I believe it is PayPal because DigiCert say it is (with EV). That is much better than no validation - which is the default.

Domains are not identities. They are a reference to an organization. PayPal owns more than 100 domains. Not only did DigiCert validate the organisation through various procedures (e-mail, paystub, id), but the validation is also asserted through a X500 name, which is cryptographically signed in the X509 certificate. So there is no way for others to spoof the identity.

Attackers can easily copy the HTML/CSS/JS the website to look and feel exactly like PayPal. Then they can go to Lets Encrypt and get a certificate, which offers no assertion on their identity, other than "Attackers own the domain paypal.xom.com" (a domain they purchased to spoof PayPal).

In that case, the EV certificate is the _only_ way you can check if it is really PayPal.

If you actually read the EV certificate, you might be able to reasonably tie what you learned to a DNS name, which is what really matters for the circumstances where you're using TLS, as we'll see in a minute:

The Certificate can tell you the identity of a legal entity which the CA made some reasonable attempt to verify wanted to set in stone the association between their identity and the DNS names listed (and also a key but don't worry about that). You should examine not only the name of that entity, but also the country or locality in which it claims to exist (this may be a tax haven) and its ID# in that country or locality's records, such as tax records, which may enable you to distinguish it from other entities with similar (or in some cases the same) names. The latter is in a certificate element labelled "serial number" but is the serial number of the subject entity not the certificate's serial number, which today is mostly a large random number of no importance (it is serving as a cryptographic nonce but you don't need to care about that)

Anyway, once you've carefully examined these details, and determined which entity you've got a certificate for, like I said the main value is that it tells you the DNS names associated.

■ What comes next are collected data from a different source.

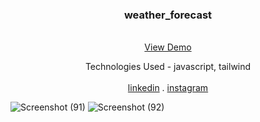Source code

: 
<div align="center">

  <h3 align="center" >weather_forecast</h3>

  <p align="center">
    <br />
    <a href="https://marjanmokhtari.github.io/Weather_forecast/">View Demo</a>
      <p>Technologies Used - javascript, tailwind
        <br/>
        <br/>
    <a href="https://www.linkedin.com/in/marjanmokhtari">linkedin</a>
    .
    <a href="https://www.instagram.com/marjanmokhtari.web">instagram</a>
  </p>
</div>

![Screenshot (91)](https://github.com/marjanmokhtari/Weather_forecast/assets/143844652/85e3e224-f99f-436c-a6ed-4c68dfc616fb)
![Screenshot (92)](https://github.com/marjanmokhtari/Weather_forecast/assets/143844652/dbe411ba-7896-48a9-ab3c-46e85ef0ad59)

Almost all the software tools you use, such as a web browser don't care about any of that stuff, but they do care about DNS names. So transactions e.g. following an HTTP redirect which are done silently and automatically by the browser, won't care that this is (or is not) a EV certificate at all, but they do check the DNS names on a certificate.

So if you're able to determine from the certificate that mybank.example really is run by My Bank Inc. the bank you've got money in, that's a valid use for EV, but your browser doesn't care whether the HTTPS server it talks to shows it that EV certificate (or any other EV certificate) during HTTPS transactions, only whether the DNS names are right. It would not for example, stop during a 30x redirect and say "Oh! This is a 30x redirect from mybank.example but it didn't present that EV certificate you checked, maybe it's an imposter?" that 30x redirect is fine, the certificate was fine, and you'll never see it at all, it will never be shown to you, your data was transmitted long before you had a chance to have an opinion anyway so who cares.

That "manual verification" back in the day was an email verification link, so again, back to relying on DNS. I don't think there's a way around it, but at least with certificate transparency we'll know if it happens.
It was always DNS. Unless you are getting EV the CAs usually verify ownership via email. Email can go anywhere the current MX record in DNS says it goes.
This is why for EVs most CAs also do phone validation.

For stuff like Verified Mark Certificates (which is used for BIMI), it goes much further than that. VMCs are like EVs on steroids.

HN crowd can sometimes react very hostile towards having to pay anything at all for certificates, but there are real costs in such validations.

As my Traefik setup is affected, I cleared the `acme.json` and let Traefik get new certificates for all services.

Seems LE is pretty busy right now, got time outs flying around every where.

My traefik setup is affected, should not be to difficult to refresh. It's automated anyway
Same here. Fixed by deleting the traefik pods. The underlying Deployment regenerated them and a new cert was obtained.
It may not refresh automatically before they revoke. I had luck manually renewing which is largely automated but not entirely.